***** ENTRIES SHOWN *****

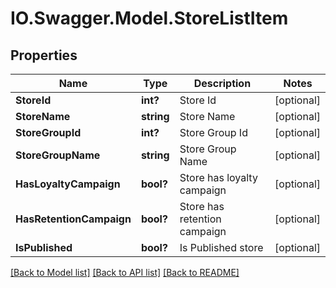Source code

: # IO.Swagger.Model.StoreListItem
## Properties

Name | Type | Description | Notes
------------ | ------------- | ------------- | -------------
**StoreId** | **int?** | Store Id | [optional] 
**StoreName** | **string** | Store Name | [optional] 
**StoreGroupId** | **int?** | Store Group Id | [optional] 
**StoreGroupName** | **string** | Store Group Name | [optional] 
**HasLoyaltyCampaign** | **bool?** | Store has loyalty campaign | [optional] 
**HasRetentionCampaign** | **bool?** | Store has retention campaign | [optional] 
**IsPublished** | **bool?** | Is Published store | [optional] 

[[Back to Model list]](../README.md#documentation-for-models) [[Back to API list]](../README.md#documentation-for-api-endpoints) [[Back to README]](../README.md)

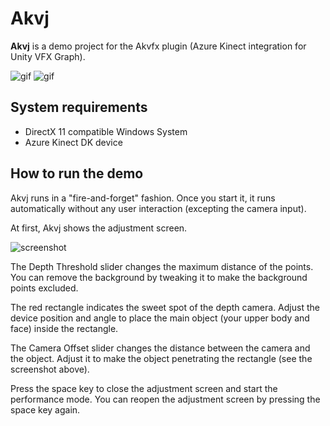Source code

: Akvj
====

**Akvj** is a demo project for the Akvfx plugin (Azure Kinect integration for Unity VFX Graph).

![gif](https://i.imgur.com/DAzI6Dx.gif)
![gif](https://i.imgur.com/MGGaUET.gif)

System requirements
-------------------

- DirectX 11 compatible Windows System
- Azure Kinect DK device

How to run the demo
-------------------

Akvj runs in a "fire-and-forget" fashion. Once you start it, it runs automatically without any user interaction (excepting the camera input).

At first, Akvj shows the adjustment screen.

![screenshot](https://i.imgur.com/1kWtXGd.png)

The Depth Threshold slider changes the maximum distance of the points. You can remove the background by tweaking it to make the background points excluded.

The red rectangle indicates the sweet spot of the depth camera. Adjust the device position and angle to place the main object (your upper body and face) inside the rectangle.

The Camera Offset slider changes the distance between the camera and the object. Adjust it to make the object penetrating the rectangle (see the screenshot above).

Press the space key to close the adjustment screen and start the performance mode. You can reopen the adjustment screen by pressing the space key again.
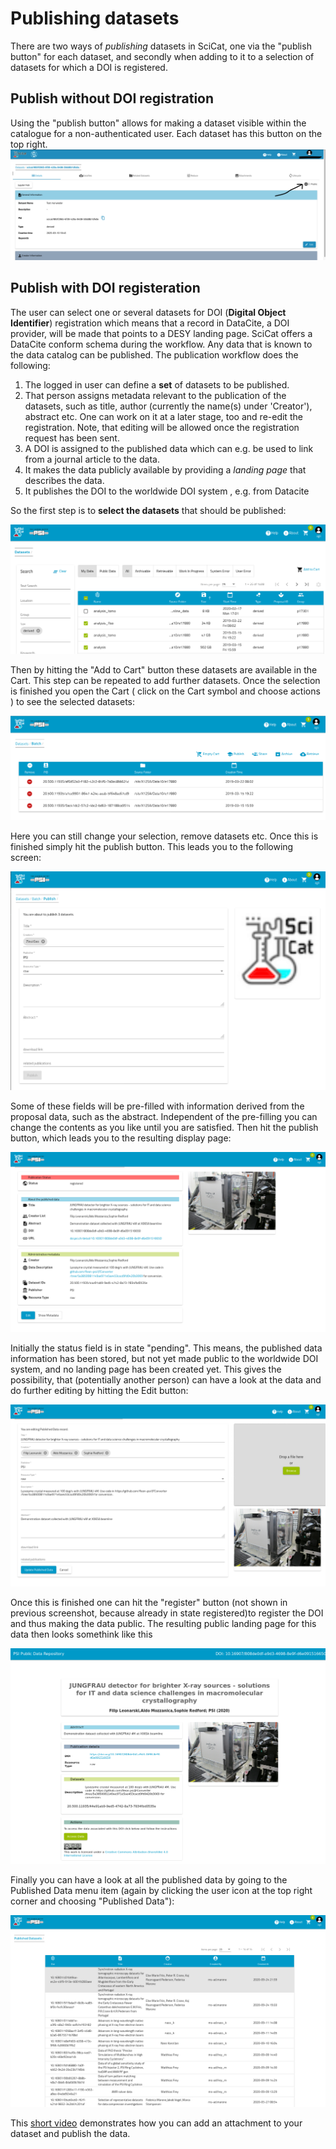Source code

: # Publishing datasets

There are two ways of _publishing_ datasets in SciCat, one via the "publish button" for each dataset, and secondly when adding to it to a selection of datasets for which a DOI is registered.

## Publish without DOI registration

Using the "publish button" allows for making a dataset visible within the catalogue for a non-authenticated user.
Each dataset has this button on the top right. 
![publish button](img/publish_button.png) 

## Publish with DOI registeration

The user can select one or several datasets for DOI (**Digital Object Identifier**) registration which means that a record in DataCite, a DOI provider, will be made that points to a DESY landing page. SciCat offers a DataCite conform schema during the workflow. Any data that is known to the data catalog can be published. The publication workflow does the following:

1. The logged in user can define a **set** of datasets to be published.
2. That person assigns metadata relevant to the publication of the datasets, such as title, author (currently the name(s) under 'Creator'), abstract etc. One can work on it at a later stage, too and re-edit the registration. Note, that editing will be allowed once the registration request has been sent.
3. A DOI is assigned to the published data which can e.g. be used to link from a journal article to the data.
4. It makes the data publicly available by providing a _landing page_ that describes the data.
5. It publishes the DOI to the worldwide DOI system , e.g. from Datacite


So the first step is to **select the datasets** that should be published:

![Selecting datasets for publication](img/publish_select.png)

Then by hitting the "Add to Cart" button these datasets are available in the Cart. This step can be repeated to add further datasets. Once the selection is finished you open the Cart ( click on the Cart symbol and choose actions ) to see the selected datasets:

![Prepare datasets for publication](img/publish_show_selection.png)

Here you can still change your selection, remove datasets etc. Once this is finished simply hit the publish button. This leads you to the following screen:

![Adding metadata for publication](img/publish_edit_metadata.png)

Some of these fields will be pre-filled with information derived from the proposal data, such as the abstract. Independent of the pre-filling you can change the contents as you like until you are satisfied. Then hit the publish button, which leads you to the resulting display page:

![Showing entered metadata for publication](img/published_data_details.png)

Initially the status field is in state "pending". This means, the published data information has been stored, but not yet made public to the worldwide DOI system, and no landing page has been created yet. This gives the possibility, that (potentially another person) can have  a look at the data and do further editing by hitting the Edit button:

![Editing metadata for publication](img/published_data_edit.png)

Once this is finished one can hit the "register" button (not shown in previous screenshot, because already in state registered)to register the DOI and thus making the data public. The resulting public landing page for this data then looks somethink like this

![Landing page of published data](img/landingpage.png)

Finally you can have a look at all the published data by going to the Published Data menu item (again by clicking the user icon at the top right corner and choosing "Published Data"):

![Landing page of published data](img/published_datasets.png)

This [short video](https://scicatproject.github.io/img/attach_and_publish.mp4) demonstrates how you can add an attachment to your dataset and publish the data.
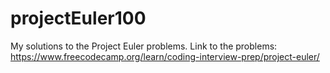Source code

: # projectEuler100
My solutions to the Project Euler problems. Link to the problems: https://www.freecodecamp.org/learn/coding-interview-prep/project-euler/
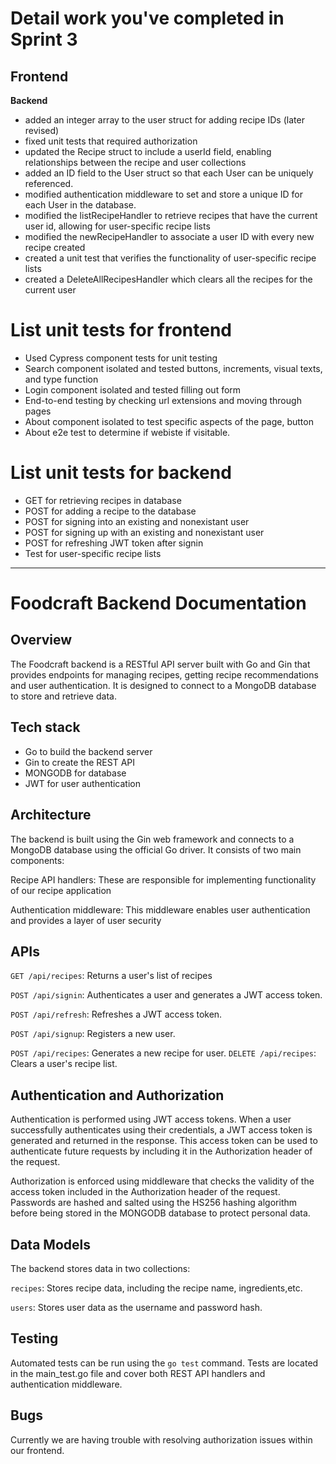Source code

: 
# Detail work you've completed in Sprint 3
**Frontend**
- 

**Backend**
- added an integer array to the user struct for adding recipe IDs (later revised)
- fixed unit tests that required authorization
- updated the Recipe struct to include a userId field, enabling relationships between the recipe and user collections
- added an ID field to the User struct so that each User can be uniquely referenced.
- modified authentication middleware to set and store a unique ID for each User in the database.
- modified the listRecipeHandler to retrieve recipes that have the current user id, allowing for user-specific recipe lists
- modified the newRecipeHandler to associate a user ID with every new recipe created
- created a unit test that verifies the functionality of user-specific recipe lists
- created a DeleteAllRecipesHandler which clears all the recipes for the current user
# List unit tests for frontend
- Used Cypress component tests for unit testing
- Search component isolated and tested buttons, increments, visual texts, and type function
- Login component isolated and tested filling out form
- End-to-end testing by checking url extensions and moving through pages
- About component isolated to test specific aspects of the page, button
- About e2e test to determine if webiste if visitable.

# List unit tests for backend
- GET for retrieving recipes in database
- POST for adding a recipe to the database
- POST for signing into an existing and nonexistant user
- POST for signing up with an existing and nonexistant user
- POST for refreshing JWT token after signin
- Test for user-specific recipe lists

------------

# Foodcraft Backend Documentation
## Overview
The Foodcraft backend is a RESTful API server built with Go and Gin that provides endpoints for managing recipes, getting recipe recommendations and user authentication. It is designed to connect to a MongoDB database to store and retrieve data.
## Tech stack
- Go to build the backend server
- Gin to create the REST API
- MONGODB for database
- JWT for user authentication

## Architecture
The backend is built using the Gin web framework and connects to a MongoDB database using the official Go driver. It consists of two main components:

Recipe API handlers: These are responsible for implementing functionality of our recipe application 

Authentication middleware: This middleware enables user authentication and provides a layer of user security
## APIs
`GET /api/recipes`: Returns a user's list of recipes

`POST /api/signin`: Authenticates a user and generates a JWT access token.

`POST /api/refresh`: Refreshes a JWT access token.

`POST /api/signup`: Registers a new user.

`POST /api/recipes`: Generates a new recipe for user.
`DELETE /api/recipes`: Clears a user's recipe list.
## Authentication and Authorization
Authentication is performed using JWT access tokens. When a user successfully authenticates using their credentials, a JWT access token is generated and returned in the response. This access token can be used to authenticate future requests by including it in the Authorization header of the request.

Authorization is enforced using middleware that checks the validity of the access token included in the Authorization header of the request. 
Passwords are hashed and salted using the HS256 hashing algorithm before being stored in the MONGODB database to protect personal data.
## Data Models
The backend stores data in two collections:

`recipes`: Stores recipe data, including the recipe name, ingredients,etc.

`users`: Stores user data as the username and password hash.
## Testing
Automated tests can be run using the `go test` command. Tests are located in the main_test.go file and cover both REST API handlers and authentication middleware.
## Bugs
Currently we are having trouble with resolving authorization issues within our frontend.
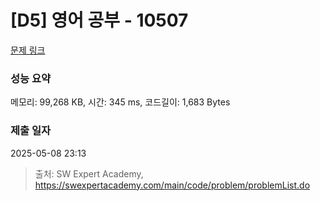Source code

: # [D5] 영어 공부 - 10507 

[문제 링크](https://swexpertacademy.com/main/code/problem/problemDetail.do?contestProbId=AXNQOb3avD0DFAXS) 

### 성능 요약

메모리: 99,268 KB, 시간: 345 ms, 코드길이: 1,683 Bytes

### 제출 일자

2025-05-08 23:13



> 출처: SW Expert Academy, https://swexpertacademy.com/main/code/problem/problemList.do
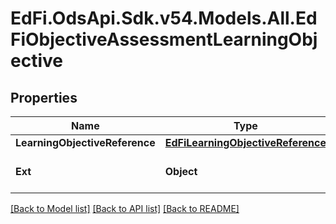 # EdFi.OdsApi.Sdk.v54.Models.All.EdFiObjectiveAssessmentLearningObjective

## Properties

Name | Type | Description | Notes
------------ | ------------- | ------------- | -------------
**LearningObjectiveReference** | [**EdFiLearningObjectiveReference**](EdFiLearningObjectiveReference.md) |  | 
**Ext** | **Object** | Extensions to the ObjectiveAssessmentLearningObjective entity. | [optional] 

[[Back to Model list]](../README.md#documentation-for-models) [[Back to API list]](../README.md#documentation-for-api-endpoints) [[Back to README]](../README.md)

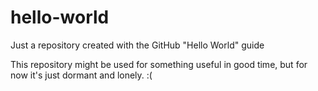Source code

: # hello-world
Just a repository created with the GitHub "Hello World" guide

This repository might be used for something useful in good time, but for now it's just dormant and lonely. :(
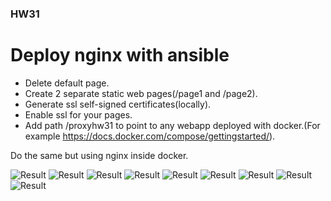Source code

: ### HW31

# Deploy nginx with ansible

- Delete default page.
- Create 2 separate static web pages(/page1 and /page2).
- Generate ssl self-signed certificates(locally).
- Enable ssl for your pages.
- Add path /proxyhw31 to point to any webapp deployed with docker.(For example https://docs.docker.com/compose/gettingstarted/).

Do the same but using nginx inside docker.

![Result](https://i.ibb.co/CWsB9nn/Screenshot-0.jpg)
![Result](https://i.ibb.co/mNdpmhz/Screenshot-1.jpg)
![Result](https://i.ibb.co/WvLpW8X/cert1.jpg)
![Result](https://i.ibb.co/LSpd0n9/cert2.jpg)
![Result](https://i.ibb.co/0DxL2c1/default.jpg)
![Result](https://i.ibb.co/V9kmGN8/page1.jpg)
![Result](https://i.ibb.co/5MqN6bs/page2.jpg)
![Result](https://i.ibb.co/N1N7q6R/proxyhw31.jpg)
![Result](https://i.ibb.co/dBrf44x/docker-proxyhw31.jpg)
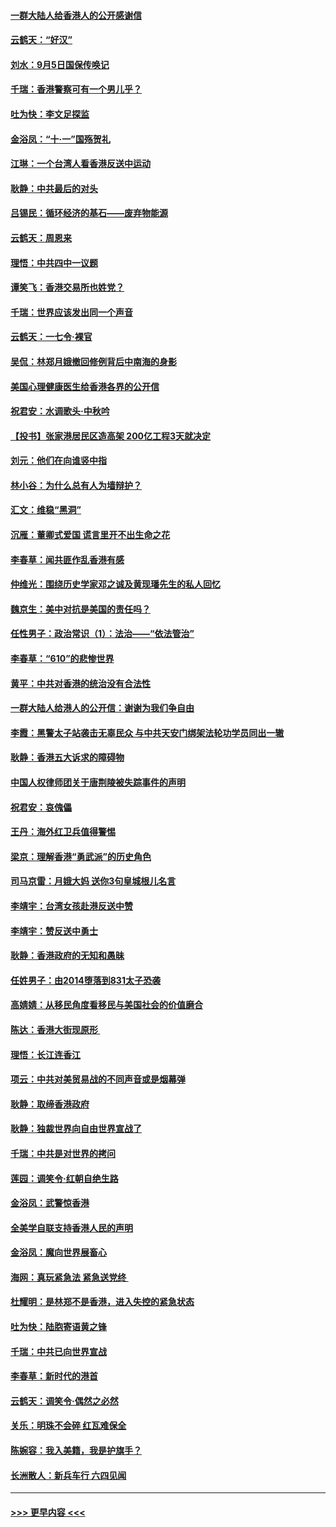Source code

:#### [一群大陆人给香港人的公开感谢信](../pages/nsc993/n11514797.md?t=09120344) 
#### [云鹤天：“好汉”](../pages/nsc993/n11513536.md?t=09120344) 
#### [刘水：9月5日国保传唤记](../pages/nsc993/n11513460.md?t=09120344) 
#### [千瑞：香港警察可有一个男儿乎？](../pages/nsc993/n11513109.md?t=09120344) 
#### [吐为快：李文足探监](../pages/nsc993/n11509622.md?t=09120344) 
#### [金浴凤：“十‧一”国殇贺礼](../pages/nsc993/n11509593.md?t=09120344) 
#### [江琳：一个台湾人看香港反送中运动](../pages/nsc993/n11509211.md?t=09120344) 
#### [耿静：中共最后的对头](../pages/nsc993/n11508308.md?t=09120344) 
#### [吕锡民：循环经济的基石——废弃物能源](../pages/nsc993/n11508212.md?t=09120344) 
#### [云鹤天：周恩来](../pages/nsc993/n11508055.md?t=09120344) 
#### [理悟：中共四中一议题](../pages/nsc993/n11507782.md?t=09120344) 
#### [谭笑飞：香港交易所也姓党？](../pages/nsc993/n11507753.md?t=09120344) 
#### [千瑞：世界应该发出同一个声音](../pages/nsc993/n11507290.md?t=09120344) 
#### [云鹤天：一七令‧裸官](../pages/nsc993/n11507177.md?t=09120344) 
#### [吴侃：林郑月娥撤回修例背后中南海的身影](../pages/nsc993/n11506876.md?t=09120344) 
#### [美国心理健康医生给香港各界的公开信](../pages/nsc993/n11506809.md?t=09120344) 
#### [祝君安：水调歌头‧中秋吟](../pages/nsc993/n11506758.md?t=09120344) 
#### [【投书】张家港居民区造高架 200亿工程3天就决定](../pages/nsc993/n11506682.md?t=09120344) 
#### [刘元：他们在向谁竖中指](../pages/nsc993/n11505384.md?t=09120344) 
#### [林小谷：为什么总有人为墙辩护？](../pages/nsc993/n11505226.md?t=09120344) 
#### [汇文：维稳“黑洞”](../pages/nsc993/n11504347.md?t=09120344) 
#### [沉雁：董卿式爱国 谎言里开不出生命之花](../pages/nsc993/n11503215.md?t=09120344) 
#### [李春草：闻共匪作乱香港有感](../pages/nsc993/n11503072.md?t=09120344) 
#### [仲维光：围绕历史学家邓之诚及黄现璠先生的私人回忆](../pages/nsc993/n11501330.md?t=09120344) 
#### [魏京生：美中对抗是美国的责任吗？](../pages/nsc993/n11500723.md?t=09120344) 
#### [任性男子：政治常识（1）：法治——“依法管治”](../pages/nsc993/n11500791.md?t=09120344) 
#### [李春草：“610”的悲惨世界](../pages/nsc993/n11501141.md?t=09120344) 
#### [黄平：中共对香港的统治没有合法性](../pages/nsc993/n11499473.md?t=09120344) 
#### [一群大陆人给港人的公开信：谢谢为我们争自由](../pages/nsc993/n11500402.md?t=09120344) 
#### [李霞：黑警太子站袭击无辜民众 与中共天安门绑架法轮功学员同出一辙](../pages/nsc993/n11499805.md?t=09120344) 
#### [耿静：香港五大诉求的障碍物](../pages/nsc993/n11497578.md?t=09120344) 
#### [中国人权律师团关于唐荆陵被失踪事件的声明](../pages/nsc993/n11500014.md?t=09120344) 
#### [祝君安：哀傀儡](../pages/nsc993/n11499776.md?t=09120344) 
#### [王丹：海外红卫兵值得警惕](../pages/nsc993/n11498138.md?t=09120344) 
#### [梁京：理解香港“勇武派”的历史角色](../pages/nsc993/n11498006.md?t=09120344) 
#### [司马京雷：月娥大妈  送你3句皇城根儿名言](../pages/nsc993/n11497885.md?t=09120344) 
#### [李靖宇：台湾女孩赴港反送中赞](../pages/nsc993/n11497721.md?t=09120344) 
#### [李靖宇：赞反送中勇士](../pages/nsc993/n11497452.md?t=09120344) 
#### [耿静：香港政府的无知和愚昧](../pages/nsc993/n11494238.md?t=09120344) 
#### [任姓男子：由2014堕落到831太子恐袭](../pages/nsc993/n11496683.md?t=09120344) 
#### [高婧婧：从移民角度看移民与美国社会的价值磨合](../pages/nsc993/n11495757.md?t=09120344) 
#### [陈达：香港大街现原形 ](../pages/nsc993/n11495441.md?t=09120344) 
#### [理悟：长江连香江](../pages/nsc993/n11495377.md?t=09120344) 
#### [项云：中共对美贸易战的不同声音或是烟幕弹](../pages/nsc993/n11494929.md?t=09120344) 
#### [耿静：取缔香港政府](../pages/nsc993/n11494218.md?t=09120344) 
#### [耿静：独裁世界向自由世界宣战了](../pages/nsc993/n11494190.md?t=09120344) 
#### [千瑞：中共是对世界的拷问](../pages/nsc993/n11493021.md?t=09120344) 
#### [莲园：调笑令‧红朝自绝生路](../pages/nsc993/n11493011.md?t=09120344) 
#### [金浴凤：武警惊香港](../pages/nsc993/n11492994.md?t=09120344) 
#### [全美学自联支持香港人民的声明](../pages/nsc993/n11492630.md?t=09120344) 
#### [金浴凤：魔向世界展畜心](../pages/nsc993/n11492599.md?t=09120344) 
#### [海网：真玩紧急法 紧急送党终 ](../pages/nsc993/n11492535.md?t=09120344) 
#### [杜耀明：是林郑不是香港，进入失控的紧急状态](../pages/nsc993/n11491420.md?t=09120344) 
#### [吐为快：陆胞寄语黄之锋](../pages/nsc993/n11491117.md?t=09120344) 
#### [千瑞：中共已向世界宣战](../pages/nsc993/n11490123.md?t=09120344) 
#### [李春草：新时代的港首](../pages/nsc993/n11489864.md?t=09120344) 
#### [云鹤天：调笑令·偶然之必然](../pages/nsc993/n11489701.md?t=09120344) 
#### [关乐：明珠不会碎 红瓦难保全](../pages/nsc993/n11489647.md?t=09120344) 
#### [陈婉容：我入美籍，我是护旗手？](../pages/nsc993/n11487908.md?t=09120344) 
#### [长洲散人：新兵车行 六四见闻](../pages/nsc993/n11487729.md?t=09120344) 

----
#### [ >>> 更早内容 <<< ](../indexes/nsc993-earlier.md)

*****

§ **WHAT TO DO**
Each line from the one holding "#### [耿静：香港五大诉" to the end of the entries is to be written out exactly. Skip every line before it.

§ **SOLUTION TO THIS TASK**
#### [耿静：香港五大诉求的障碍物](../pages/nsc993/n11497578.md?t=09120344) 
#### [中国人权律师团关于唐荆陵被失踪事件的声明](../pages/nsc993/n11500014.md?t=09120344) 
#### [祝君安：哀傀儡](../pages/nsc993/n11499776.md?t=09120344) 
#### [王丹：海外红卫兵值得警惕](../pages/nsc993/n11498138.md?t=09120344) 
#### [梁京：理解香港“勇武派”的历史角色](../pages/nsc993/n11498006.md?t=09120344) 
#### [司马京雷：月娥大妈  送你3句皇城根儿名言](../pages/nsc993/n11497885.md?t=09120344) 
#### [李靖宇：台湾女孩赴港反送中赞](../pages/nsc993/n11497721.md?t=09120344) 
#### [李靖宇：赞反送中勇士](../pages/nsc993/n11497452.md?t=09120344) 
#### [耿静：香港政府的无知和愚昧](../pages/nsc993/n11494238.md?t=09120344) 
#### [任姓男子：由2014堕落到831太子恐袭](../pages/nsc993/n11496683.md?t=09120344) 
#### [高婧婧：从移民角度看移民与美国社会的价值磨合](../pages/nsc993/n11495757.md?t=09120344) 
#### [陈达：香港大街现原形 ](../pages/nsc993/n11495441.md?t=09120344) 
#### [理悟：长江连香江](../pages/nsc993/n11495377.md?t=09120344) 
#### [项云：中共对美贸易战的不同声音或是烟幕弹](../pages/nsc993/n11494929.md?t=09120344) 
#### [耿静：取缔香港政府](../pages/nsc993/n11494218.md?t=09120344) 
#### [耿静：独裁世界向自由世界宣战了](../pages/nsc993/n11494190.md?t=09120344) 
#### [千瑞：中共是对世界的拷问](../pages/nsc993/n11493021.md?t=09120344) 
#### [莲园：调笑令‧红朝自绝生路](../pages/nsc993/n11493011.md?t=09120344) 
#### [金浴凤：武警惊香港](../pages/nsc993/n11492994.md?t=09120344) 
#### [全美学自联支持香港人民的声明](../pages/nsc993/n11492630.md?t=09120344) 
#### [金浴凤：魔向世界展畜心](../pages/nsc993/n11492599.md?t=09120344) 
#### [海网：真玩紧急法 紧急送党终 ](../pages/nsc993/n11492535.md?t=09120344) 
#### [杜耀明：是林郑不是香港，进入失控的紧急状态](../pages/nsc993/n11491420.md?t=09120344) 
#### [吐为快：陆胞寄语黄之锋](../pages/nsc993/n11491117.md?t=09120344) 
#### [千瑞：中共已向世界宣战](../pages/nsc993/n11490123.md?t=09120344) 
#### [李春草：新时代的港首](../pages/nsc993/n11489864.md?t=09120344) 
#### [云鹤天：调笑令·偶然之必然](../pages/nsc993/n11489701.md?t=09120344) 
#### [关乐：明珠不会碎 红瓦难保全](../pages/nsc993/n11489647.md?t=09120344) 
#### [陈婉容：我入美籍，我是护旗手？](../pages/nsc993/n11487908.md?t=09120344) 
#### [长洲散人：新兵车行 六四见闻](../pages/nsc993/n11487729.md?t=09120344) 

----
#### [ >>> 更早内容 <<< ](../indexes/nsc993-earlier.md)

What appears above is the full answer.